[TO DO] Search the data for the string "lbrace" and copy each line in which it appears.

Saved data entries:
####################
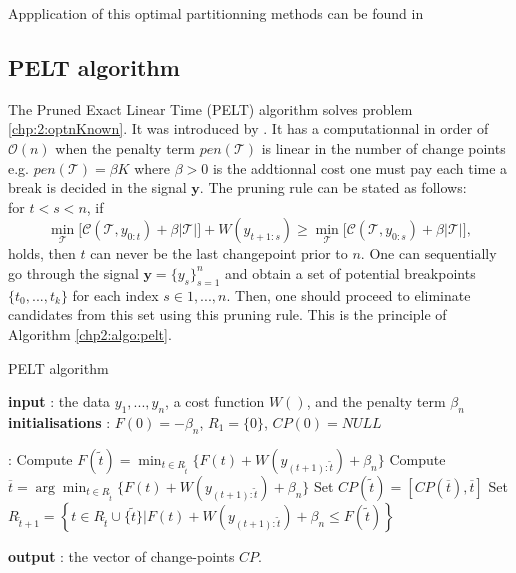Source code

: Appplication of this optimal partitionning methods can be found in \cite{rigaill2015pruned,Lavielle1997,perron2006dealing}

\subsection{PELT algorithm}\label{chp2:pelt}

The Pruned Exact Linear Time (PELT) algorithm solves problem \ref{chp:2:optnKnown}. It was introduced by \cite{Killick2012}. It has a computationnal in order of $\mathcal{O}(n)$ when the penalty term $pen(\mathcal{T})$ is linear in the number of change points e.g. $pen(\mathcal{T}) = \beta K$ where $\beta > 0$ is the addtionnal cost one must pay each time a break is decided in the signal $\bm y$. The pruning rule can be stated as follows: \\
for $t<s < n$, if
\begin{equation}\label{chp2:pruning}
 \min_{\mathcal{T}}\bigg[\mathcal{C}(\mathcal{T},y_{0:t})+\beta\lvert \mathcal{T}\rvert\bigg] + W(y_{t+1:s}) \geq \min_{\mathcal{T}}\bigg[\mathcal{C}(\mathcal{T},y_{0:s})+\beta\lvert \mathcal{T}\rvert\bigg], 
\end{equation}
holds, then $t$ can never be the last changepoint prior to $n$.   
One can sequentially go through the signal $\bm y = \{y_s\}_{s=1}^n$ and obtain a set of potential breakpoints $\{t_0,...,t_k\}$ for each index $s \in {1,...,n}$. Then, one should proceed to eliminate candidates from this set using this pruning rule. This is the principle of Algorithm \ref{chp2:algo:pelt}.

\begin{algorithm}[ht]
\caption{PELT algorithm}\label{chp2:algo:pelt}
\begin{algorithmic}

\State \textbf{input} : the data $y_{1},...,y_{n}$, a cost function $W()$, and the penalty term $\beta_{n}$ \\
  
\State \textbf{initialisations} : $F(0)=-\beta_{n}$, $R_{1}=\lbrace 0\rbrace$, $CP(0)=NULL$  
  
 :
  \State Compute 
  $ F(\tilde t)=\min_{t\in R_{\tilde t}}\lbrace F(t)+W(y_{(t+1):\tilde t})+\beta_{n}\rbrace $
  \State Compute $ \overline t=\arg \min_{t\in R_{\tilde t}}\lbrace F(t)+W(y_{(t+1):\tilde t})+\beta_{n}\rbrace $ 
  \State Set $CP(\tilde t)=[CP(\overline t), \overline t]$
  \State Set $R_{\tilde t+1}=\left\{t\in R_{\tilde t}\cup \lbrace\tilde t\rbrace \vert F(t)+W(y_{(t+1):\tilde t}) +\beta_{n} \le F(\tilde t)   \right\}$ 
\EndFor 
   
\State \textbf{output} : the vector of change-points $CP$. 
 
\end{algorithmic}
\end{algorithm}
####################
[SOLUTION]
\State \textbf{initialisations} : $F(0)=-\beta_{n}$, $R_{1}=\lbrace 0\rbrace$, $CP(0)=NULL$  
  $ F(\tilde t)=\min_{t\in R_{\tilde t}}\lbrace F(t)+W(y_{(t+1):\tilde t})+\beta_{n}\rbrace $
  \State Compute $ \overline t=\arg \min_{t\in R_{\tilde t}}\lbrace F(t)+W(y_{(t+1):\tilde t})+\beta_{n}\rbrace $ 
  \State Set $R_{\tilde t+1}=\left\{t\in R_{\tilde t}\cup \lbrace\tilde t\rbrace \vert F(t)+W(y_{(t+1):\tilde t}) +\beta_{n} \le F(\tilde t)   \right\}$ 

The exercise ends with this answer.